Big Bull-Lewis, a member of the Colville Confederated Tribe, sees too few tribal members in Wenatchee, located on P’Squosa (Wenatchi) homelands. In hopes of acquiring space for an Indigenous community center, Big Bull-Lewis launched Wenatchi Land Back in 2020 and has raised more than $25,000 so far. The fund has echoes of the Real Rent Duwamish campaign, which invites Seattleites to fund that tribe in recognition of their original land stewardship.
“It’s not enough to simply acknowledge the land,” agrees Bennett Rahn, pointing out that a white person’s crash course in history, as edifying as it may be, doesn’t actually benefit the Native Americans who were wronged. She tries to pivot her location pins to a push for action, like writing to members of Congress to support tribes looking for federal recognition.

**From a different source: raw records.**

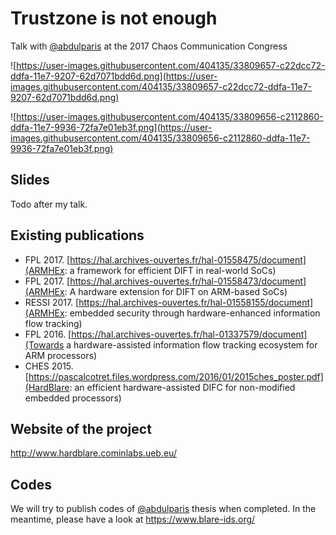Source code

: # Trustzone is not enough
Talk with [@abdulparis](https://github.com/abdulparis) at the 2017 Chaos Communication Congress

![https://user-images.githubusercontent.com/404135/33809657-c22dcc72-ddfa-11e7-9207-62d7071bdd6d.png](https://user-images.githubusercontent.com/404135/33809657-c22dcc72-ddfa-11e7-9207-62d7071bdd6d.png)

![https://user-images.githubusercontent.com/404135/33809656-c2112860-ddfa-11e7-9936-72fa7e01eb3f.png](https://user-images.githubusercontent.com/404135/33809656-c2112860-ddfa-11e7-9936-72fa7e01eb3f.png)

## Slides
Todo after my talk.

## Existing publications
- FPL 2017. [https://hal.archives-ouvertes.fr/hal-01558475/document](ARMHEx: a framework for efficient DIFT in real-world SoCs)  
- FPL 2017. [https://hal.archives-ouvertes.fr/hal-01558473/document](ARMHEx: A hardware extension for DIFT on ARM-based SoCs)
- RESSI 2017. [https://hal.archives-ouvertes.fr/hal-01558155/document](ARMHEx: embedded security through hardware-enhanced information flow tracking)
- FPL 2016. [https://hal.archives-ouvertes.fr/hal-01337579/document](Towards a hardware-assisted information flow tracking ecosystem for ARM processors)
- CHES 2015. [https://pascalcotret.files.wordpress.com/2016/01/2015ches_poster.pdf](HardBlare: an efficient hardware-assisted DIFC for non-modified embedded processors)

## Website of the project
http://www.hardblare.cominlabs.ueb.eu/

## Codes 
We will try to publish codes of [@abdulparis](https://github.com/abdulparis) thesis when completed.
In the meantime, please have a look at https://www.blare-ids.org/
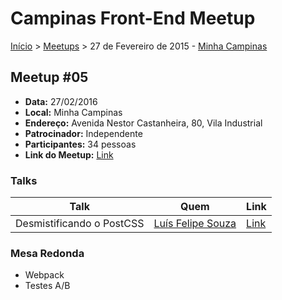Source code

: Campinas Front-End Meetup
======

[Início](../README.md) > [Meetups](../meetups.md) > 27 de Fevereiro de 2015 - [Minha Campinas](http://minhacampinas.org.br/)

## Meetup #05

* **Data:** 27/02/2016
* **Local:** Minha Campinas
* **Endereço:** Avenida Nestor Castanheira, 80, Vila Industrial
* **Patrocinador:** Independente
* **Participantes:** 34 pessoas
* **Link do Meetup:** [Link](http://www.meetup.com/Campinas-Front-End-Meetup/events/228639046/)

### Talks

| Talk            | Quem           | Link                                                              |
| --------------- | -------------  | ----------------------------------------------------------------- |
| Desmistificando o PostCSS | [Luís Felipe Souza](http://www.luisfmsouza.com.br/) | [Link](http://www.slideshare.net/LusFelipeSouza1/desmistificando-o-postcss) |

### Mesa Redonda

- Webpack
- Testes A/B

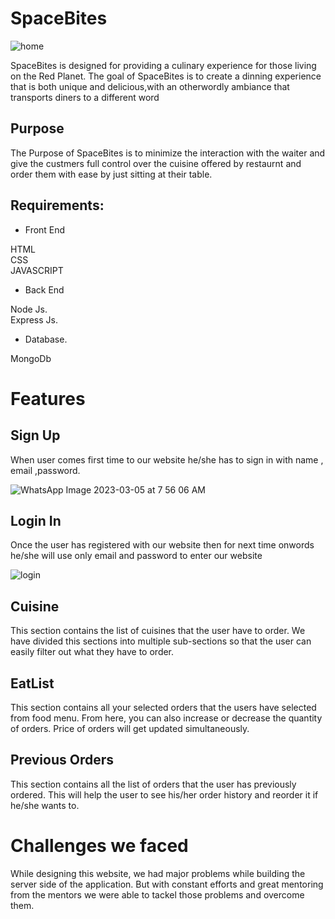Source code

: 
# SpaceBites

![home](https://user-images.githubusercontent.com/74640208/222934350-a64f3c2c-b335-45cd-be93-54ac7033ca17.png)


SpaceBites is designed for providing a culinary experience for those living on the Red Planet.
The goal of SpaceBites is to create a dinning experience that is both unique and delicious,with an otherwordly ambiance that transports diners to a different word
## Purpose

The Purpose of SpaceBites is to minimize the interaction with the waiter and give the custmers full control over the cuisine offered by restaurnt and order them with ease by just sitting at their table.
## Requirements:

 - Front End 
 
  HTML  
  CSS  
  JAVASCRIPT  

  - Back End  
  
  Node Js.  
  Express Js.
  
   - Database. 
   
   MongoDb 
   
   
# Features   
   
 ## Sign Up
When user comes first time to our website he/she has to sign in with name , email ,password. 

![WhatsApp Image 2023-03-05 at 7 56 06 AM](https://user-images.githubusercontent.com/74640208/222938635-b5ab45d3-f8e2-4074-8009-0f7292e9141b.jpeg)
  

## Login In
Once the user has registered with our website then for next time onwords he/she will use only email and password to enter our website

![login](https://user-images.githubusercontent.com/74640208/222938571-1a5342c9-3564-48c4-a13e-8452a033fa2b.png)


## Cuisine
This section contains the list of cuisines that the user have to order. We have divided this sections into multiple sub-sections so that the user can easily filter out what they have to order.

## EatList
This section contains all your selected orders that the users have selected from food menu. From here, you can also increase or decrease the quantity of orders. Price of orders will get updated simultaneously.


## Previous Orders
This section contains all the list of orders that the user has previously ordered. This will help the user to see his/her order history and reorder it if he/she wants to.

# Challenges we faced
While designing this website, we had major problems while building the server side of the application. But with constant efforts and great mentoring from the mentors we were able to tackel those problems and overcome them.

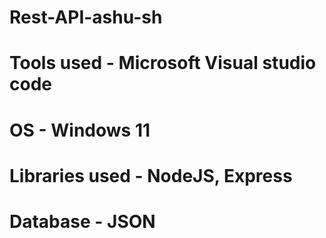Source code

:# Rest-API-ashu-sh
# Tools used - Microsoft Visual studio code
# OS - Windows 11
# Libraries used - NodeJS, Express
# Database - JSON
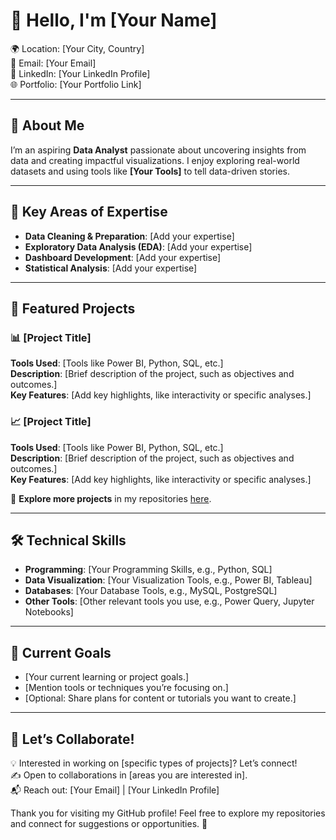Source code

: # 👋 Hello, I'm [Your Name]  
🌍 Location: [Your City, Country]  
📧 Email: [Your Email]  
💼 LinkedIn: [Your LinkedIn Profile]  
🌐 Portfolio: [Your Portfolio Link]  

---

## 🚀 About Me  
I’m an aspiring **Data Analyst** passionate about uncovering insights from data and creating impactful visualizations. I enjoy exploring real-world datasets and using tools like **[Your Tools]** to tell data-driven stories.  

---

## 🔑 Key Areas of Expertise  
- **Data Cleaning & Preparation**: [Add your expertise]  
- **Exploratory Data Analysis (EDA)**: [Add your expertise]  
- **Dashboard Development**: [Add your expertise]  
- **Statistical Analysis**: [Add your expertise]  

---

## 🌟 Featured Projects  

### 📊 **[Project Title]**  
**Tools Used**: [Tools like Power BI, Python, SQL, etc.]  
**Description**: [Brief description of the project, such as objectives and outcomes.]  
**Key Features**: [Add key highlights, like interactivity or specific analyses.]  

### 📈 **[Project Title]**  
**Tools Used**: [Tools like Power BI, Python, SQL, etc.]  
**Description**: [Brief description of the project, such as objectives and outcomes.]  
**Key Features**: [Add key highlights, like interactivity or specific analyses.]  

📌 **Explore more projects** in my repositories [here](#).  

---

## 🛠️ Technical Skills  
- **Programming**: [Your Programming Skills, e.g., Python, SQL]  
- **Data Visualization**: [Your Visualization Tools, e.g., Power BI, Tableau]  
- **Databases**: [Your Database Tools, e.g., MySQL, PostgreSQL]  
- **Other Tools**: [Other relevant tools you use, e.g., Power Query, Jupyter Notebooks]  

---

## 🌱 Current Goals  
- [Your current learning or project goals.]  
- [Mention tools or techniques you’re focusing on.]  
- [Optional: Share plans for content or tutorials you want to create.]  

---

## 🤝 Let’s Collaborate!  
💡 Interested in working on [specific types of projects]? Let’s connect!  
✍️ Open to collaborations in [areas you are interested in].  
📬 Reach out: [Your Email] | [Your LinkedIn Profile]  

Thank you for visiting my GitHub profile! Feel free to explore my repositories and connect for suggestions or opportunities. 🌟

In a post this spring, Indigenous Women Hike identified a troubling tense in land acknowledgments—the past tense. “When we talk about how Indigenous people ‘were’ the first stewards of the land, or they once ‘inhabited’ the land, we enforce the idea that Native people no longer exist,” posted the account. “When you refer to us in the past tense, it erases our current and even future relationships to land.”
Big Bull-Lewis has been asked if the Wenatchi are extinct, even as her business, Wenatchi Wear, tries to popularize designs that tell the story of local tribes. Backward-looking language runs the risk of equating Native American culture solely with regretful, ancient history. “We still do practice traditions and protect the land and water,” says Big Bull-Lewis. “We’re still here.”
Awareness is spreading, if slowly. Washington Trails Association added a land acknowledgment to its compendium of hikes; the Mountaineers club is working on an organizational statement. On social media, the practice grows. Climber George Mallory famously said he wanted to climb Mount Everest—Chomolungma, remember—“because it’s there.” Today we take photos in the outdoors and share them, our impulse to say simply “I was here.” Increasingly, non-Native explorers also remember to add, “So are they.”